Records excerpted from a collection
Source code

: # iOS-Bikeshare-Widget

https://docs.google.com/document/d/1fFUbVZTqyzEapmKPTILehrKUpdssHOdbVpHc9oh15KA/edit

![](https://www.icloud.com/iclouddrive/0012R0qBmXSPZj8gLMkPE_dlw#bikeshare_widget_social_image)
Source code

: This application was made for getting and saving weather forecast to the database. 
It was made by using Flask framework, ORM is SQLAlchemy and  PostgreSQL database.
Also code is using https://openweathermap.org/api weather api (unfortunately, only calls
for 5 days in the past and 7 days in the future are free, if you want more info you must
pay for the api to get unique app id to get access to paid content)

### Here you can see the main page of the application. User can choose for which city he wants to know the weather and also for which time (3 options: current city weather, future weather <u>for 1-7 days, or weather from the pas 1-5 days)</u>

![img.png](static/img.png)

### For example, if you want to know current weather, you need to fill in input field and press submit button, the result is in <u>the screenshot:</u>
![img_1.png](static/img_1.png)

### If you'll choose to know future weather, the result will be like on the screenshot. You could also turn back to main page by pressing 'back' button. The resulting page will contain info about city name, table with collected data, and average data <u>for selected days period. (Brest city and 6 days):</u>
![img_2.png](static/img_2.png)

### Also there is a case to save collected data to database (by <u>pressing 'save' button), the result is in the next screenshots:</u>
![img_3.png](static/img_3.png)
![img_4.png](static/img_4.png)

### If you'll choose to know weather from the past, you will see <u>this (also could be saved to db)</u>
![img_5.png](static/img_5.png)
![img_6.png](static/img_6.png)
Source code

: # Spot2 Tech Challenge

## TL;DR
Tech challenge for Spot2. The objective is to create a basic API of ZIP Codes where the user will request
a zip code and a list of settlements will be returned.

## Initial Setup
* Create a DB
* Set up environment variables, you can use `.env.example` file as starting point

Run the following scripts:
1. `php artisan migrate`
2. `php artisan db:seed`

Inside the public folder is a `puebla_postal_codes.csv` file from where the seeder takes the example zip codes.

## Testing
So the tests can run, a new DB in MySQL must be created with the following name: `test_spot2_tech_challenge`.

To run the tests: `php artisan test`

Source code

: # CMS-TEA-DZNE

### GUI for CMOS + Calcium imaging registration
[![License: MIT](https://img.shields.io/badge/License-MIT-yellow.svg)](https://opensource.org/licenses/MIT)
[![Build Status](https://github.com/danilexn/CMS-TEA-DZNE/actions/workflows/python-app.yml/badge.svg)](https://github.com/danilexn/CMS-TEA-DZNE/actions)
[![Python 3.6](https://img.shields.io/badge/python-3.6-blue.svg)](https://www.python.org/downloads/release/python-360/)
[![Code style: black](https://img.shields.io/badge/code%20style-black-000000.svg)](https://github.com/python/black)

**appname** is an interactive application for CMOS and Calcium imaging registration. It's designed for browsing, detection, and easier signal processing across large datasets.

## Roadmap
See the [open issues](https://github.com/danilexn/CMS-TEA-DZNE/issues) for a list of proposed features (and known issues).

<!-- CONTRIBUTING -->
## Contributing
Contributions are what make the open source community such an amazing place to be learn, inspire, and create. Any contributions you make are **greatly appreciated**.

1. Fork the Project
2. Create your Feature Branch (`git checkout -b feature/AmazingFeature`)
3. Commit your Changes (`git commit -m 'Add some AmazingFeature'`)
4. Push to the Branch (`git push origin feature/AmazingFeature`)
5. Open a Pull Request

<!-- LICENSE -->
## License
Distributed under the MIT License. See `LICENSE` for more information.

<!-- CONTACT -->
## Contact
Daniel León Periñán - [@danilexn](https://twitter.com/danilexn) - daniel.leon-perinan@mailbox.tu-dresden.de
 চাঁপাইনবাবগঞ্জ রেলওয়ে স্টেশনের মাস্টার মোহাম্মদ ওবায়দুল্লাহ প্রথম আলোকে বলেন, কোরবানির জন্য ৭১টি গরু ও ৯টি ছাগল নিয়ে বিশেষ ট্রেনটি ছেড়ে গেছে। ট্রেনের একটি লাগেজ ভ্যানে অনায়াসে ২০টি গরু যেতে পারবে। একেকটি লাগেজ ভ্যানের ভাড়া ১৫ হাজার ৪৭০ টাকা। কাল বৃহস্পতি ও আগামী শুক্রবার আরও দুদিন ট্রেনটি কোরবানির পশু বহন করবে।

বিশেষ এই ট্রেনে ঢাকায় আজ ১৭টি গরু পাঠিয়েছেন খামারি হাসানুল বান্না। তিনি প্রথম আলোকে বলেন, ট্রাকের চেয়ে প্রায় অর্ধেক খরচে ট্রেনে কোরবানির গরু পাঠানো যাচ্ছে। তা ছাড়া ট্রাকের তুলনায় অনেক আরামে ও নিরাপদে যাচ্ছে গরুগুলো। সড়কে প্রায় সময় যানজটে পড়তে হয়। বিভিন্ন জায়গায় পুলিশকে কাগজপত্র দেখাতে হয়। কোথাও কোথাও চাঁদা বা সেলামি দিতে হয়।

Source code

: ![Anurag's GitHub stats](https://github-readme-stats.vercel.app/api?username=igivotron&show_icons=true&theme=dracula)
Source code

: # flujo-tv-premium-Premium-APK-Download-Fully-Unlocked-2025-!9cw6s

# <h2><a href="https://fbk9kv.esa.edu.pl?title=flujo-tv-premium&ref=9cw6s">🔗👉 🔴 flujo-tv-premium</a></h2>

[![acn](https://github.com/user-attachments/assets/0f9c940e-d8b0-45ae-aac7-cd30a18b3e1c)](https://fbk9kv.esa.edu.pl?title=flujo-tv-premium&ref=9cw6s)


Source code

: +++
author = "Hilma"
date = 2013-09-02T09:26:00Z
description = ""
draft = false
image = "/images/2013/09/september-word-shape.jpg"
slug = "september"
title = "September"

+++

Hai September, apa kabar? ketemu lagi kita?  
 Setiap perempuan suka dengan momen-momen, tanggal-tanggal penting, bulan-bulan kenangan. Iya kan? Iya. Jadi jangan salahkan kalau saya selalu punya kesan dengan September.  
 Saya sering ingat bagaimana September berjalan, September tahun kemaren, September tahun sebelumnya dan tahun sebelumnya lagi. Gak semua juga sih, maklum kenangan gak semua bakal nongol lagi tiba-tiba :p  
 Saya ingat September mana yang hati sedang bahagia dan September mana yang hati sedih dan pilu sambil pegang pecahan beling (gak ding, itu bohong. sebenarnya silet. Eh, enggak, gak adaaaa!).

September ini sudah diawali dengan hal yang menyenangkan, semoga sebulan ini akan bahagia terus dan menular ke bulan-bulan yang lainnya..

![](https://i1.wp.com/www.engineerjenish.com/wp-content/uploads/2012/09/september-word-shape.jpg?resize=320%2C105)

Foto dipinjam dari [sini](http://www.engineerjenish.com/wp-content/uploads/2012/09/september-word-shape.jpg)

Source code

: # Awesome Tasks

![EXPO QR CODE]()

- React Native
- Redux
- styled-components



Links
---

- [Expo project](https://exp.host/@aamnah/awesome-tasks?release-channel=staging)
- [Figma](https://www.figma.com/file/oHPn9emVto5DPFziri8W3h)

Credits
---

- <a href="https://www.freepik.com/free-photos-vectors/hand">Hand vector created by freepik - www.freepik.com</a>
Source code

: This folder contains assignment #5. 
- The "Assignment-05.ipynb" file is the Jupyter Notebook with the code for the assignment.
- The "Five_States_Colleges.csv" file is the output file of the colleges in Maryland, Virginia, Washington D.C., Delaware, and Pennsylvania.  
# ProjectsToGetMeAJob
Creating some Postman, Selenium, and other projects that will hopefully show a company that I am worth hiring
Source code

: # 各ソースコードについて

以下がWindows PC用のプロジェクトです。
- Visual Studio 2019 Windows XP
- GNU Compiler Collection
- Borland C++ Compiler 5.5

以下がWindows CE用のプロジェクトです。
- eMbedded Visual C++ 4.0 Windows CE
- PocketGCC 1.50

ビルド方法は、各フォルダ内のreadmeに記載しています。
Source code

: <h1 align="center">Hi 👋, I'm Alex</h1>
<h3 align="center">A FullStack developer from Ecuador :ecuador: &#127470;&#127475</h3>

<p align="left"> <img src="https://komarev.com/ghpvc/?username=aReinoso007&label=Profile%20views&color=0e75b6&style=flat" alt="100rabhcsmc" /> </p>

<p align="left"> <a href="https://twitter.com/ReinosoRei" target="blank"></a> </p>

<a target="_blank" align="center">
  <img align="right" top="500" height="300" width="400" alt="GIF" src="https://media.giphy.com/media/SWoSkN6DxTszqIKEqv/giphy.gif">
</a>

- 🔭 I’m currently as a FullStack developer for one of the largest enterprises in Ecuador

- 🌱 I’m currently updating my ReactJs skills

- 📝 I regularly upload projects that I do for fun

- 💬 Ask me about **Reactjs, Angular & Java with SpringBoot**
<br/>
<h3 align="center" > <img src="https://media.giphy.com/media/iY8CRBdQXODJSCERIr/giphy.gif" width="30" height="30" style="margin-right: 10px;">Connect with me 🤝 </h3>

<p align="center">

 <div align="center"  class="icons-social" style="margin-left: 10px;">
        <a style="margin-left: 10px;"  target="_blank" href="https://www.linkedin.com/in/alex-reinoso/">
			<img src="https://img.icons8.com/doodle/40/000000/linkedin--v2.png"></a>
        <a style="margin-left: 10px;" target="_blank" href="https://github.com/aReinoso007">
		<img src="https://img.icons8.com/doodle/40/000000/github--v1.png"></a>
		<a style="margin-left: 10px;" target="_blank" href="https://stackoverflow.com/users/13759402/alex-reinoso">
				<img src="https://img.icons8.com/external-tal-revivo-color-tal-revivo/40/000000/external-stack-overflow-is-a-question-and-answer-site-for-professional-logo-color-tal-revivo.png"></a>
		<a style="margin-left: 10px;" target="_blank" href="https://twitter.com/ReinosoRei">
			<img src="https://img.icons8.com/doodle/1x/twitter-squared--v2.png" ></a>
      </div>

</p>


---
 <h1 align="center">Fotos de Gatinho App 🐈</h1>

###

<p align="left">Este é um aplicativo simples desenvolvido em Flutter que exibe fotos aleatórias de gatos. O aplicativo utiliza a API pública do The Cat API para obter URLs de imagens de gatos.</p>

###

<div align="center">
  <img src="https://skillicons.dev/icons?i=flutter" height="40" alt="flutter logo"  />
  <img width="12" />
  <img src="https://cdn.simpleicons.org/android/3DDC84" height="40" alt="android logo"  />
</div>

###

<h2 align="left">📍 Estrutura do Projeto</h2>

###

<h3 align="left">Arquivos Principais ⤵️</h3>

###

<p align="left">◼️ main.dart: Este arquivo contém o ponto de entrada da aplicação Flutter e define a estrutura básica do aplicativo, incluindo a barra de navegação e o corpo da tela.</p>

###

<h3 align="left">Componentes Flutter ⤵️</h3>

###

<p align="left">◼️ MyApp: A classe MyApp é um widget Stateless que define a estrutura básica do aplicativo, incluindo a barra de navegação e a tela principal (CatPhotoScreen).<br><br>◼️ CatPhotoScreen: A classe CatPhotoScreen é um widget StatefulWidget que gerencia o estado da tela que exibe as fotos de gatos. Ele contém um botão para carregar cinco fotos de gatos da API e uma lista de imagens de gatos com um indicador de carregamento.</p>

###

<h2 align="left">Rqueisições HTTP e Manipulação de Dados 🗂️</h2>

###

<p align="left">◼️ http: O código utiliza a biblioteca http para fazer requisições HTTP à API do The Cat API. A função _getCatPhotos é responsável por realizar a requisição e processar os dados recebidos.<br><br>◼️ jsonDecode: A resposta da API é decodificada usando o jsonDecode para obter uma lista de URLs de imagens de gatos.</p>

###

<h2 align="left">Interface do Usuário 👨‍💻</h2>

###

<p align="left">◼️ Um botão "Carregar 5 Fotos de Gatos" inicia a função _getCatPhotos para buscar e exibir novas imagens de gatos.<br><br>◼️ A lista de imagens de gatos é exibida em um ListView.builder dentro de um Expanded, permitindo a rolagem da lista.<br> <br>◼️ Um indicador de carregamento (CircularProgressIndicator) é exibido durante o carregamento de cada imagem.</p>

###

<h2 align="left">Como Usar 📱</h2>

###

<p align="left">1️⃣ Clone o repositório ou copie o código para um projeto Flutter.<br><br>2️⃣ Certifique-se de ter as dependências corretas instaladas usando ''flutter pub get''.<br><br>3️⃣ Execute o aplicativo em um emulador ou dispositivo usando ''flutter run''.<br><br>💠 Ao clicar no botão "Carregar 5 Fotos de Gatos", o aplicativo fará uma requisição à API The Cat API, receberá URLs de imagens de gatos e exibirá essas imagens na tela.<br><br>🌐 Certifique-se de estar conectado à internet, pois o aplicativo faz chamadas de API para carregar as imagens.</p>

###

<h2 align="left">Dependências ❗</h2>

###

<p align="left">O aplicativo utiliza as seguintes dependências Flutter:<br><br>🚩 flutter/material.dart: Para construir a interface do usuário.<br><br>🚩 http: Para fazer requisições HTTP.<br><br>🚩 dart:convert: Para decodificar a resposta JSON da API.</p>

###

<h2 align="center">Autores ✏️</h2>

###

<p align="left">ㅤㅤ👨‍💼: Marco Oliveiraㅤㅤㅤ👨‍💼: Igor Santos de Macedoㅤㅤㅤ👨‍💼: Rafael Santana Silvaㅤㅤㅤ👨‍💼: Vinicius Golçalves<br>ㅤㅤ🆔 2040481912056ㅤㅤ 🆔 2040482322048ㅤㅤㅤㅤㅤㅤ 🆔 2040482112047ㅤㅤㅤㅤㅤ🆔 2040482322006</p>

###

### PROBLEM
From the records above, pick out and copy each line holding the word "requisição".

### EXERCISE OUTPUT
<p align="left">◼️ http: O código utiliza a biblioteca http para fazer requisições HTTP à API do The Cat API. A função _getCatPhotos é responsável por realizar a requisição e processar os dados recebidos.<br><br>◼️ jsonDecode: A resposta da API é decodificada usando o jsonDecode para obter uma lista de URLs de imagens de gatos.</p>
<p align="left">1️⃣ Clone o repositório ou copie o código para um projeto Flutter.<br><br>2️⃣ Certifique-se de ter as dependências corretas instaladas usando ''flutter pub get''.<br><br>3️⃣ Execute o aplicativo em um emulador ou dispositivo usando ''flutter run''.<br><br>💠 Ao clicar no botão "Carregar 5 Fotos de Gatos", o aplicativo fará uma requisição à API The Cat API, receberá URLs de imagens de gatos e exibirá essas imagens na tela.<br><br>🌐 Certifique-se de estar conectado à internet, pois o aplicativo faz chamadas de API para carregar as imagens.</p>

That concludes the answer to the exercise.